Hacker News · abr0ahm · May 17, 2026
Technical assessments for AI Engineer positions have shifted from traditional leetcode challenges to take-home or live case studies where AI use is encouraged, yet these formats remain ineffective at evaluating candidates' problem-solving abilities and burden interviewers with significant time commitments. Gonfire addresses these limitations by functioning as a proxy that records and analyzes candidates' Claude code interactions during assessments, generating a digestible report for hiring managers that captures the previously untapped value of the AI coding session logs.

Detailed Analysis

Gonfire, a new hiring-assessment tool built by a recent software engineering graduate, represents an early commercial attempt to solve a structural problem emerging in technical recruiting: as AI coding agents become standard in professional software development, the industry's inherited interview formats have failed to keep pace. The founder, who graduated from a CS program in 2020, observed during his own job search that startups conducting "AI Engineer" interviews had largely abandoned timed LeetCode-style evaluations in favor of open-ended case studies where AI tool use is explicitly permitted. The resulting assessments, however, arrived in two formats — take-home assignments and live screenshare sessions — both of which the founder argues are fundamentally broken in different ways.

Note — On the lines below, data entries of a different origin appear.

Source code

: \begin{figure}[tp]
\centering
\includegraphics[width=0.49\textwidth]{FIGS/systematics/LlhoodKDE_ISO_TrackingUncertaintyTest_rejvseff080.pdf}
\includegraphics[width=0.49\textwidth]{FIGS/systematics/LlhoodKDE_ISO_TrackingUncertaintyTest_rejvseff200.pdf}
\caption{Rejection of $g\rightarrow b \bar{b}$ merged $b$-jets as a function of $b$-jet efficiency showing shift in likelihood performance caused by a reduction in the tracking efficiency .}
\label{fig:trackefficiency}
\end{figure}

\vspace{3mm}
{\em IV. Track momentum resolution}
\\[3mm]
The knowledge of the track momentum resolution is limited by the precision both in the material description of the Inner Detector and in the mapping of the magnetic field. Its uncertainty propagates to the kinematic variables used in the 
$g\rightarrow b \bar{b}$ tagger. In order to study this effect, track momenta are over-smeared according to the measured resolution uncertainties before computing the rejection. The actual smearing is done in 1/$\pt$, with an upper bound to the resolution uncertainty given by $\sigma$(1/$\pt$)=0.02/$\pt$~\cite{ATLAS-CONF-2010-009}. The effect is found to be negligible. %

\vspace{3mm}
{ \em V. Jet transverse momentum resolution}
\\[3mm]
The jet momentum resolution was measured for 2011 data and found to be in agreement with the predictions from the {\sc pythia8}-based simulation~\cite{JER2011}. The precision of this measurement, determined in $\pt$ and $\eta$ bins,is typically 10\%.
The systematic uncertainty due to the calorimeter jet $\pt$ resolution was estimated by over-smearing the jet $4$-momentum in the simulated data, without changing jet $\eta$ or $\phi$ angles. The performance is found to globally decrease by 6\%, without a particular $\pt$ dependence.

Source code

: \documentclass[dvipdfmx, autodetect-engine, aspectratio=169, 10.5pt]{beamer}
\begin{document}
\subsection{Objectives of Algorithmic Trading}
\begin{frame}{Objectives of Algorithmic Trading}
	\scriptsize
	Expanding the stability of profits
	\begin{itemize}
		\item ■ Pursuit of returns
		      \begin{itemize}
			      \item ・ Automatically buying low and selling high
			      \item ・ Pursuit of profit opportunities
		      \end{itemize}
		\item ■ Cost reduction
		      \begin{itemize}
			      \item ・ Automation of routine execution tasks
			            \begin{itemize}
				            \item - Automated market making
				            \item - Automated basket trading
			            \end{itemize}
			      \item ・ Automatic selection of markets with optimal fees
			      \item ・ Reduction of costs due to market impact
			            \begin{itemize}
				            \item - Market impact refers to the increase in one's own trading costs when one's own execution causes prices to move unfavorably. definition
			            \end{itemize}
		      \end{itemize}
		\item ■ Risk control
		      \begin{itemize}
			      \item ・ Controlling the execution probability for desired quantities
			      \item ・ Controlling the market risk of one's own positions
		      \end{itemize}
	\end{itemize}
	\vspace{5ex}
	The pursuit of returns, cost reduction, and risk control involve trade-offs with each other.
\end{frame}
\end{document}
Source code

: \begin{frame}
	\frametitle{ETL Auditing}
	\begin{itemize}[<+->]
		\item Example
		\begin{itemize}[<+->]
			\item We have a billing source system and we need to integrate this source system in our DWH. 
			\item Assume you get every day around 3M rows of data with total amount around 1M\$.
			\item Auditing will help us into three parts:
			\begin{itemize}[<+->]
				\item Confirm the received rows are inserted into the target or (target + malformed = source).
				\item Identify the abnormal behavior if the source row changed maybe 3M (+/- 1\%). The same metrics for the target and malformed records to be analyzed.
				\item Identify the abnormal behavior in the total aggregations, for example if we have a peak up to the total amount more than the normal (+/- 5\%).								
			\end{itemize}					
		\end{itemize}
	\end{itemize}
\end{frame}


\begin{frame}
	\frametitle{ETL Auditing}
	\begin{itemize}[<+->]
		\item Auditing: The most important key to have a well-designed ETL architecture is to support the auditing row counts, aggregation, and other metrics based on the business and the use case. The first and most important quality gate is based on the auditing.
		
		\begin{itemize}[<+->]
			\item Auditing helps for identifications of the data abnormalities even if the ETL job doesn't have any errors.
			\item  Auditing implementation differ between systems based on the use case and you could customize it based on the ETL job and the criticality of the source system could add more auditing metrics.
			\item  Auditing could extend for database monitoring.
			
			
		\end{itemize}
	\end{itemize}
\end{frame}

The core critique Gonfire advances is that current AI-friendly assessments discard the most diagnostic signal available. A take-home submission produces a codebase that is, in practice, entirely AI-generated, leaving hiring managers with no reliable way to distinguish a strong engineering thinker from someone who simply prompted their way to a passing result. Live assessments, by contrast, extract an hour of time from senior staff — often the CTO at an early-stage startup — per candidate screened, which is operationally unsustainable at any meaningful hiring volume. Gonfire's proposed solution is to instrument the assessment itself: the tool operates as a proxy layer that intercepts and records a candidate's Claude Code session in real time, then analyzes the interaction log and surfaces a structured report to the hiring manager. The insight is that *how* a candidate directs an AI agent — which prompts they issue, how they decompose problems, where they intervene and where they defer — is far more revealing than the finished artifact the agent produces.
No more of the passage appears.